Fig. 7. Retrograde trans-synaptic pseudorabies virus tracing demonstrates that the postsynaptic deletion of Tenm3 and Tenm4 in CA1 region neurons has no effect on the formation of synapses on CA1 neurons.

Fig. 7

a Experimental strategy. The proximal CA1 neurons of WT or Tenm3/4 DcKO mice were sparsely infected unilaterally with lentiviruses encoding Cre-recombinase at P0. The same proximal CA1 neurons were then superinfected with AAVs encoding the Cre-dependent mCherry-tagged pseudorabies virus receptor and pseudorabies virus packaging proteins at P21, which are therefore only expressed in neurons containing Cre. Finally, the proximal CA1 was infected with pseudorabies viruses encoding eGFP at P35, and the ipsi- and contralateral hippocampal CA3 and the ipsilateral medial entorhinal cortex were analyzed by imaging at P41. Postsynaptic ‘starter’ neurons in the tracing experiments are double-positive for both mCherry and eGFP, whereas presynaptic input neurons are positive only for eGFP. b Representative images of a pseudorabies virus tracing experiment in the hippocampal formation (red, starter neurons expressing the mCherry-tagged pseudorabies virus receptor; green, eGFP-positive neurons containing pseudorabies viruses). c Representative higher resolution images of retrograde trans-synaptic tracing experiments in control mice (left images) and mice with a postsynaptic deletion of Tenm3/4 (right images).
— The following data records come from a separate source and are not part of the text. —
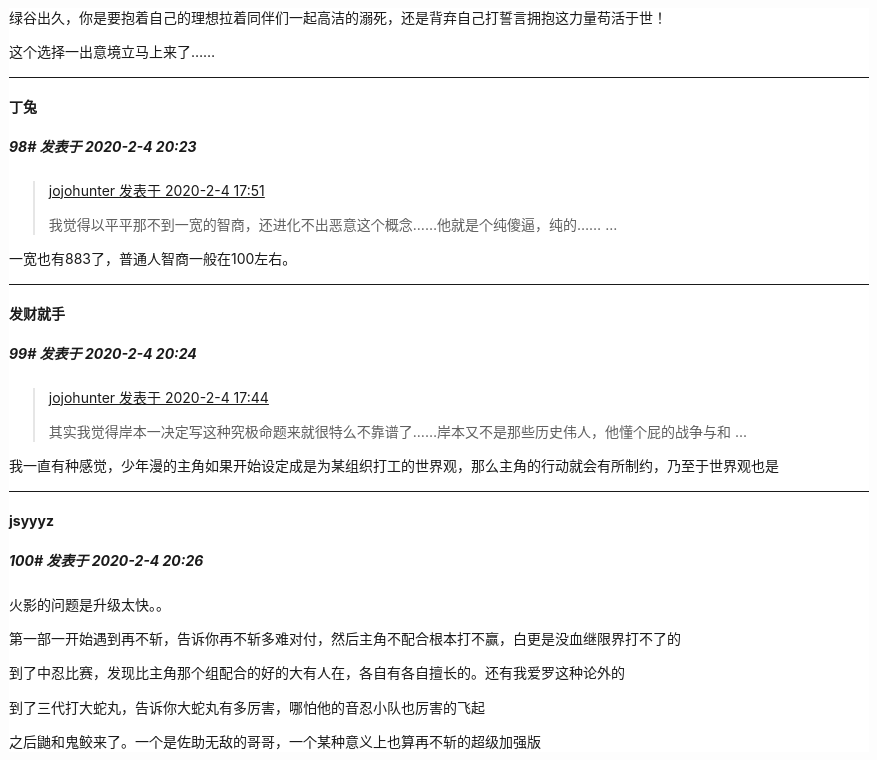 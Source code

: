 绿谷出久，你是要抱着自己的理想拉着同伴们一起高洁的溺死，还是背弃自己打誓言拥抱这力量苟活于世！

这个选择一出意境立马上来了……







-----

####  丁兔  
##### 98#       发表于 2020-2-4 20:23



<blockquote><a href="httphttps://bbs.saraba1st.com/2b/forum.php?mod=redirect&amp;goto=findpost&amp;pid=46325853&amp;ptid=1912148" target="_blank">jojohunter 发表于 2020-2-4 17:51</a>

我觉得以平平那不到一宽的智商，还进化不出恶意这个概念……他就是个纯傻逼，纯的…… ...</blockquote>
一宽也有883了，普通人智商一般在100左右。







-----

####  发财就手  
##### 99#       发表于 2020-2-4 20:24



<blockquote><a href="httphttps://bbs.saraba1st.com/2b/forum.php?mod=redirect&amp;goto=findpost&amp;pid=46325790&amp;ptid=1912148" target="_blank">jojohunter 发表于 2020-2-4 17:44</a>

其实我觉得岸本一决定写这种究极命题来就很特么不靠谱了……岸本又不是那些历史伟人，他懂个屁的战争与和 ...</blockquote>
我一直有种感觉，少年漫的主角如果开始设定成是为某组织打工的世界观，那么主角的行动就会有所制约，乃至于世界观也是







-----

####  jsyyyz  
##### 100#       发表于 2020-2-4 20:26




火影的问题是升级太快。。


第一部一开始遇到再不斩，告诉你再不斩多难对付，然后主角不配合根本打不赢，白更是没血继限界打不了的


到了中忍比赛，发现比主角那个组配合的好的大有人在，各自有各自擅长的。还有我爱罗这种论外的


到了三代打大蛇丸，告诉你大蛇丸有多厉害，哪怕他的音忍小队也厉害的飞起


之后鼬和鬼鲛来了。一个是佐助无敌的哥哥，一个某种意义上也算再不斩的超级加强版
Images show starter neurons (top), ipsi- and contralateral presynaptic CA3 region input neurons (middle rows), and ipsilateral MEC input neurons (bottom). d Quantifications of presynaptic inputs onto postsynaptic proximal CA1 neurons as a function of the postsynaptic Tenm3/4 deletions show that postsynaptic Tenm3 and Tenm4 are not required for normal synaptic connections formed by MEC and CA3 neurons onto CA1 neurons. Data are means ± SEM; numbers of mice are indicated in the bars. Statistical significance was assessed using two-sided Student’s t-test (non significant comparisons are not indicated). Scale bars: 0.5 mm (b), 20 µm (c, top panel) and 100 µm (c, bottom three panels).